━━ Data for analysis
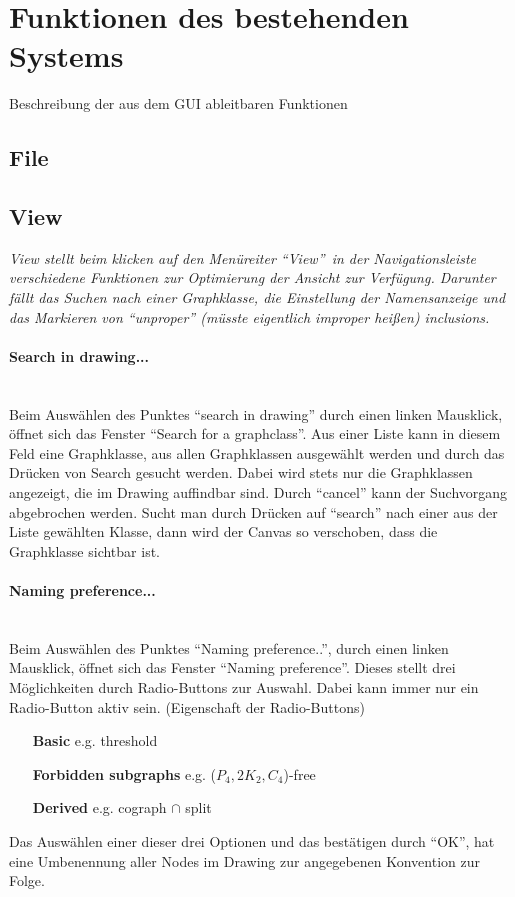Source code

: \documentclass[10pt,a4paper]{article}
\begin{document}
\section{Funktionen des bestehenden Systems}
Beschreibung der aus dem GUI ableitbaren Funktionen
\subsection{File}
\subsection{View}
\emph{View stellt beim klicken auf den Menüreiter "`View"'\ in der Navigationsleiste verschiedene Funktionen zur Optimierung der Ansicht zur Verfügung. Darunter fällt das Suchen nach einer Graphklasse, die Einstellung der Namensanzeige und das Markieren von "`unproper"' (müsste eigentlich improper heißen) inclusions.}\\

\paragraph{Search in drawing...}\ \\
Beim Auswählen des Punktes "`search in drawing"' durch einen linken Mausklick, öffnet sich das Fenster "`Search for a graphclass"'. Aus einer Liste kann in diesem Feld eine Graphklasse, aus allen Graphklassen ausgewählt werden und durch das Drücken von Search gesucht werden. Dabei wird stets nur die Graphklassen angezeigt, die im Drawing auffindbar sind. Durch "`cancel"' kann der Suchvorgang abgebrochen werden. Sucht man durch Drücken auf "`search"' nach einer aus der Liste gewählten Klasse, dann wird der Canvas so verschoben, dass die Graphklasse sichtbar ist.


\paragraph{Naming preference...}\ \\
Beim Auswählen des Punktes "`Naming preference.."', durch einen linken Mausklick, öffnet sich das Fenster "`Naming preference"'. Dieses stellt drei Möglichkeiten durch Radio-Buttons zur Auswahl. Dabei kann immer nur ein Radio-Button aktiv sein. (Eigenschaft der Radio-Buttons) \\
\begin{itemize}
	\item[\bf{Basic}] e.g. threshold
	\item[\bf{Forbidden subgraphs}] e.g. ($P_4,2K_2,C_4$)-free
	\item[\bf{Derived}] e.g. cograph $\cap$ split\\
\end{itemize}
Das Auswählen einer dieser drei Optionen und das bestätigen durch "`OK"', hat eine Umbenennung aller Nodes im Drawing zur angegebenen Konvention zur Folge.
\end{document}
━━━━
━━ Data for analysis
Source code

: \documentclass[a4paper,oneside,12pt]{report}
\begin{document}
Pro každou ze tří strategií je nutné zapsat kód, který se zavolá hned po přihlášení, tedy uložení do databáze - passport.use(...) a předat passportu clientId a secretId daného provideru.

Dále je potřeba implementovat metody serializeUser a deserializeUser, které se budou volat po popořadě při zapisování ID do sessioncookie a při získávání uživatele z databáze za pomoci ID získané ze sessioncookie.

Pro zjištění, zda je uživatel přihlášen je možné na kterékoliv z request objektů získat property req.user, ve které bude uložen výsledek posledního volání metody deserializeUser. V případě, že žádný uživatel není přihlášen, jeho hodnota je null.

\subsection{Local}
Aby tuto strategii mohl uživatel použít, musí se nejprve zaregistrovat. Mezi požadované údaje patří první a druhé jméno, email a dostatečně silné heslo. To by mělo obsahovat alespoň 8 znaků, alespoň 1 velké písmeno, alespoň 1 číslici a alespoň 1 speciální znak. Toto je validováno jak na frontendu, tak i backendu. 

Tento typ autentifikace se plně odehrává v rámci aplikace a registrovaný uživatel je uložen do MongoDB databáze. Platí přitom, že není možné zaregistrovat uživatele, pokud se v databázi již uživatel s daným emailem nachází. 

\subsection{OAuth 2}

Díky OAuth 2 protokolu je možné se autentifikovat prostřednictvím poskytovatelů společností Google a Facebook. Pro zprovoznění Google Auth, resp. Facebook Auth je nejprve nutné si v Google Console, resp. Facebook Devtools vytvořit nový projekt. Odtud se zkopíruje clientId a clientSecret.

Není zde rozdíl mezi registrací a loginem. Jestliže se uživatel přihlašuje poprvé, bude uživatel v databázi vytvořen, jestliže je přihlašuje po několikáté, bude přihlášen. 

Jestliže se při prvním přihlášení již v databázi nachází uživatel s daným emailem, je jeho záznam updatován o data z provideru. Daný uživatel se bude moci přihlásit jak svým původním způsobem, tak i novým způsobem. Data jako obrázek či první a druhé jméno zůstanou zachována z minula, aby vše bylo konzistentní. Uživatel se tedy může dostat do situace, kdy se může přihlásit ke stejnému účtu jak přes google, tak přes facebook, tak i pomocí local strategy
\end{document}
━━━━
▸ Work task: Where a line in the listing above contains "daným", copy that line.

▸ Response:
Tento typ autentifikace se plně odehrává v rámci aplikace a registrovaný uživatel je uložen do MongoDB databáze. Platí přitom, že není možné zaregistrovat uživatele, pokud se v databázi již uživatel s daným emailem nachází. 
Jestliže se při prvním přihlášení již v databázi nachází uživatel s daným emailem, je jeho záznam updatován o data z provideru. Daný uživatel se bude moci přihlásit jak svým původním způsobem, tak i novým způsobem. Data jako obrázek či první a druhé jméno zůstanou zachována z minula, aby vše bylo konzistentní. Uživatel se tedy může dostat do situace, kdy se může přihlásit ke stejnému účtu jak přes google, tak přes facebook, tak i pomocí local strategy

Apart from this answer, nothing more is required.